Our guest blogger this week is Karen Barney of the Identity Theft Resource Center (ITRC).

It can be unnerving to be told that your information has been compromised in a data breach.  The uncertainty of not knowing all the details and the anxiety over what information has been exposed is deeply troubling to many consumers.  A breach notice makes us aware of a new risk to our lives that we can’t measure easily.

Often times, there is a lot of speculation surrounding the company’s timing of the breach notification.  The timing of notification may depend upon a variety of state laws, some of which may delay notification if law enforcement is doing an investigation of the incident and has requested a delay to make the investigation easier.  In most breach cases, the company will want to investigate internally prior to making public notice.  It is important to the consumer and the company that they provide a notice which is accurate.  No one is happy when a notice is made public, and then has to be changed as further information comes to light.  Everyone is better served when the company gets the information right the first time.

It is also important to understand the complexities which may surround various types of data breaches. Not all breaches are equal in the amount of risk posed to the consumer.  For instance, some pieces of information about you are generally available and public, and pose little risk to you taken alone, such as your email address, or first and last name.  Credit card numbers that are exposed are a risk, but not a long term problem, as the issuer will provide a new card with a different account number very quickly.

Additionally, malicious attacks on a company’s server, insider (employee) theft, or the theft of mobile devices (i.e. storage devices, laptops) may be more likely to lead to identity theft than accidental posting on a long-ago cached website or papers left behind in an old abandoned building.  Knowing whether or not the breach incident was malicious or accidental in nature may help you to put the level of risk into a better perspective.

Just remember, unless you know otherwise, the fact that your data was compromised does NOT mean you are an identity theft victim.  In fact, there have been millions of people notified that their information may have been breached who have not become identity theft victims. Your response to the breach will depend on the type of information that was compromised.  Here are some steps you can take at this time:

Financial Account Numbers:

This includes checking accounts, credit cards, money market funds, stocks, and bank accounts:

  • Close ONLY the affected accounts and have account numbers changed.
  • Password-protect all your accounts, the new ones as well as the closed.  This restricts thieves from re-opening closed accounts.
  • Monitor your account and billing statements closely
  • Report any fraudulent activity immediately to the bank and law enforcement.

Social Security Numbers:
Call the credit reporting agencies.  These are automated and secure systems.   Place a fraud alert with each agency and request a free copy of each of your credit reports.  It is free because your information was breached and you are a potential victim of identity theft.  Do this for any person whose Social Security Number (SSN) was compromised. If the SSN belongs to a child, you should find that there is no credit report available for that child.  If there is a credit report for a child, it indicates that the child’s information may have been used. In that case, you need to get a copy of the credit report in order to repair the incorrect items.
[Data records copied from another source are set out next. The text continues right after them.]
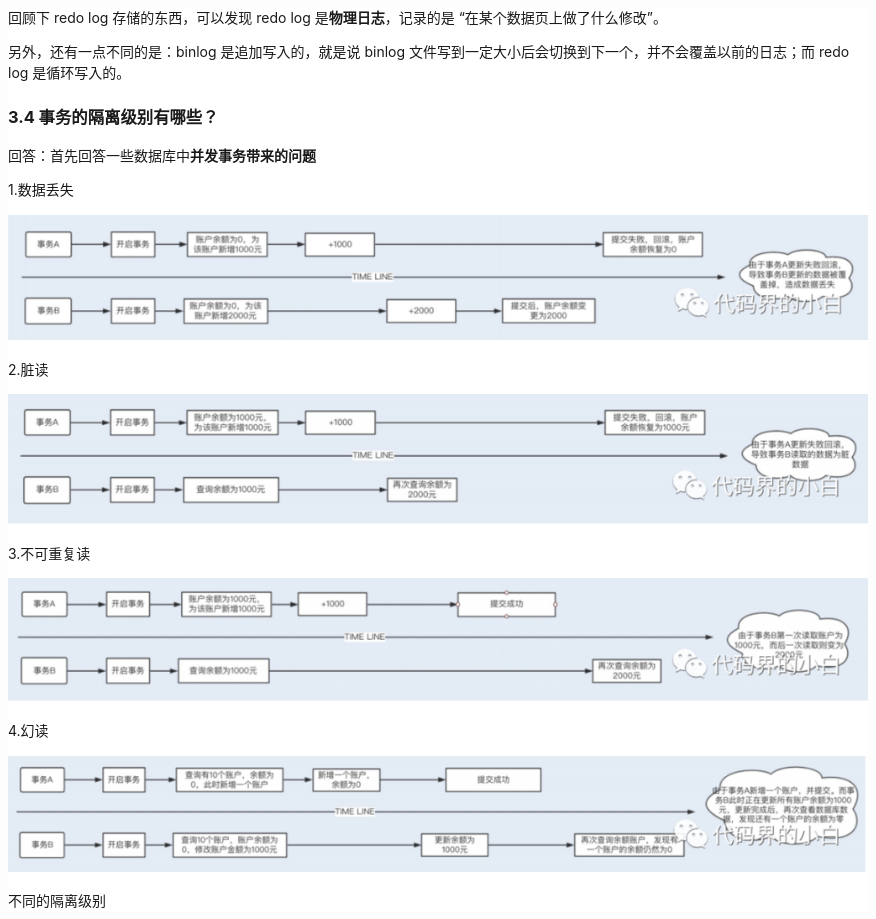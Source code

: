 回顾下 redo log 存储的东西，可以发现 redo log 是**物理日志**，记录的是 “在某个数据页上做了什么修改”。

另外，还有一点不同的是：binlog 是追加写入的，就是说 binlog 文件写到一定大小后会切换到下一个，并不会覆盖以前的日志；而 redo log 是循环写入的。







### 3.4 事务的隔离级别有哪些？

回答：首先回答一些数据库中**并发事务带来的问题**

1.数据丢失

![image-20220308233620754](pictures/image-20220308233620754.png)

2.脏读

![image-20220308233702850](pictures/image-20220308233702850.png)

3.不可重复读

![image-20220308233721623](pictures/image-20220308233721623.png)

4.幻读

![image-20220308233737530](pictures/image-20220308233737530.png)

不同的隔离级别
It is also recommended that you call all three credit reporting agencies and not just one.  Check your report carefully for any irregularities.  Sometimes people see errors on the report that were on the report before the data breach occurred.

You can use, without charge, the annual credit reports system www.annualcreditreport.com to monitor your credit report over the next year. Stagger them throughout the year by ordering one every four months.
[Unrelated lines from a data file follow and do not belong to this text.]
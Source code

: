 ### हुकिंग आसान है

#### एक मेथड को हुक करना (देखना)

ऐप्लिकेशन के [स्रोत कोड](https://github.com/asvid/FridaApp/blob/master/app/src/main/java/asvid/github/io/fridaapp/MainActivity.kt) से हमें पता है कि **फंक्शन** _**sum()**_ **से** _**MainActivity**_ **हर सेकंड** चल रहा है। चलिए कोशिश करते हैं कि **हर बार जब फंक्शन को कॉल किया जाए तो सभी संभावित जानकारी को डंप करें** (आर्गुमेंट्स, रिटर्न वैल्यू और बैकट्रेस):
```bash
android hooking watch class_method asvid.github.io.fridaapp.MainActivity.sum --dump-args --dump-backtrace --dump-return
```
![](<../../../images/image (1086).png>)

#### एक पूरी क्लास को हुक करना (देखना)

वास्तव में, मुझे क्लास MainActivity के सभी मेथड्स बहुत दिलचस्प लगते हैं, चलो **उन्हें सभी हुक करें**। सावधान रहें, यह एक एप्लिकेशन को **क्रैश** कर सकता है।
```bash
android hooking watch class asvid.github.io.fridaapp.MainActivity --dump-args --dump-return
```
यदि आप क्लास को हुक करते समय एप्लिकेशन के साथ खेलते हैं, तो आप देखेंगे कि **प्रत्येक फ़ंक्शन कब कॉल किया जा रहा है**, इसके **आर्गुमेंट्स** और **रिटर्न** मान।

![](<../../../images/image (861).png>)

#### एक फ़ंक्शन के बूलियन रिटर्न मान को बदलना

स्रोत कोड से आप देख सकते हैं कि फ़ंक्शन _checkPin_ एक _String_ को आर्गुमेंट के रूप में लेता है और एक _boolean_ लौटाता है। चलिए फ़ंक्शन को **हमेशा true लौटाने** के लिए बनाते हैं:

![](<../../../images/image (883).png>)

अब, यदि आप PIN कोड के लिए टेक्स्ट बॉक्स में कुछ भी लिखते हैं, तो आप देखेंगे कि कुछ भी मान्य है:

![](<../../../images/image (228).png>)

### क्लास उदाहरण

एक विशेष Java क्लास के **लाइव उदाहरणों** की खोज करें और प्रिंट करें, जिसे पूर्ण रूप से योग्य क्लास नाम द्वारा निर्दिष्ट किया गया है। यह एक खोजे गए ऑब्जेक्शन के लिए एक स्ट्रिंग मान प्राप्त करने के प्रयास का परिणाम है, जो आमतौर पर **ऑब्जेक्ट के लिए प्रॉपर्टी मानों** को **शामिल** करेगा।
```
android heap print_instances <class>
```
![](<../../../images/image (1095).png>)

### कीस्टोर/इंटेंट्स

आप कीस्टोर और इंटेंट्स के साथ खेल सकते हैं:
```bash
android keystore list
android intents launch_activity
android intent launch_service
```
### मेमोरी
Or, if you want real-time updates on your credit report, you may want to consider a paid service which monitors your credit report and alerts you immediately upon any change.
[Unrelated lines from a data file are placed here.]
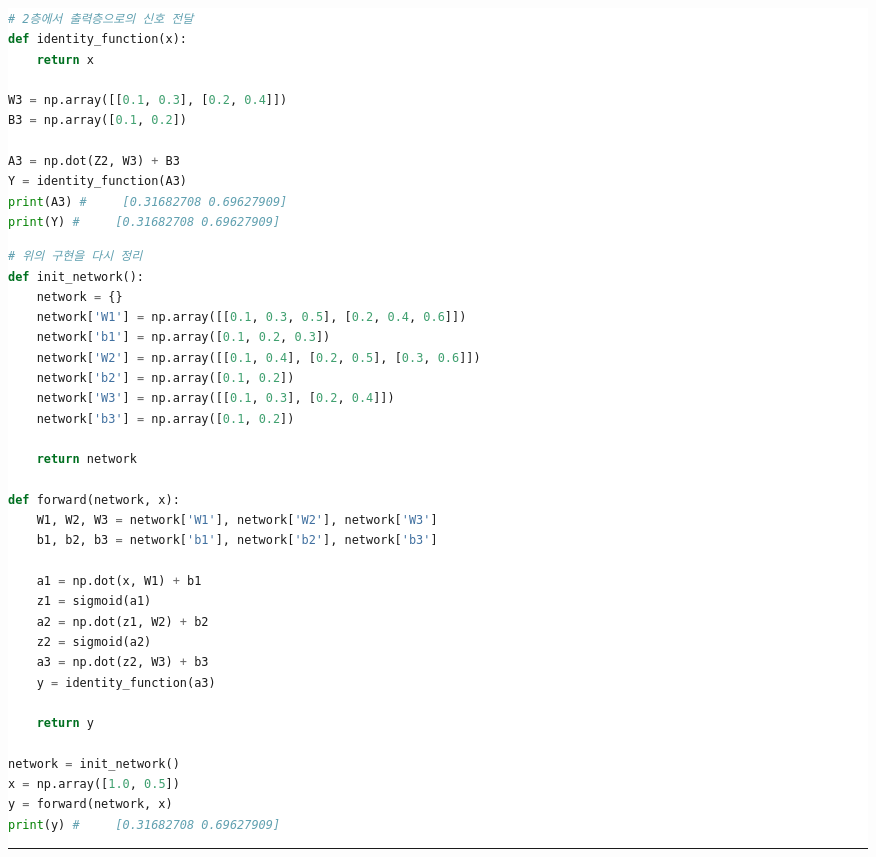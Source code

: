 



```python
# 2층에서 출력층으로의 신호 전달
def identity_function(x):
    return x

W3 = np.array([[0.1, 0.3], [0.2, 0.4]])
B3 = np.array([0.1, 0.2])

A3 = np.dot(Z2, W3) + B3
Y = identity_function(A3)
print(A3) #     [0.31682708 0.69627909]
print(Y) #     [0.31682708 0.69627909]
```





```python
# 위의 구현을 다시 정리
def init_network():
    network = {}
    network['W1'] = np.array([[0.1, 0.3, 0.5], [0.2, 0.4, 0.6]])
    network['b1'] = np.array([0.1, 0.2, 0.3])
    network['W2'] = np.array([[0.1, 0.4], [0.2, 0.5], [0.3, 0.6]])
    network['b2'] = np.array([0.1, 0.2])
    network['W3'] = np.array([[0.1, 0.3], [0.2, 0.4]])
    network['b3'] = np.array([0.1, 0.2])

    return network

def forward(network, x):
    W1, W2, W3 = network['W1'], network['W2'], network['W3']
    b1, b2, b3 = network['b1'], network['b2'], network['b3']

    a1 = np.dot(x, W1) + b1
    z1 = sigmoid(a1)
    a2 = np.dot(z1, W2) + b2
    z2 = sigmoid(a2)
    a3 = np.dot(z2, W3) + b3
    y = identity_function(a3)

    return y

network = init_network()
x = np.array([1.0, 0.5])
y = forward(network, x)
print(y) #     [0.31682708 0.69627909]
```



---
  • If your auto or medical insurance policy information is involved, ask the company about their policy to protect compromised policies.
  • If it is HR data that was compromised, change account numbers for your 401-K, life insurance, and accounts holding your stock options.  Password-protect these accounts.
  • Driver’s License’s – contact your state Department/Bureau of Motor Vehicles and notify them of the theft.  They most likely will not change your number.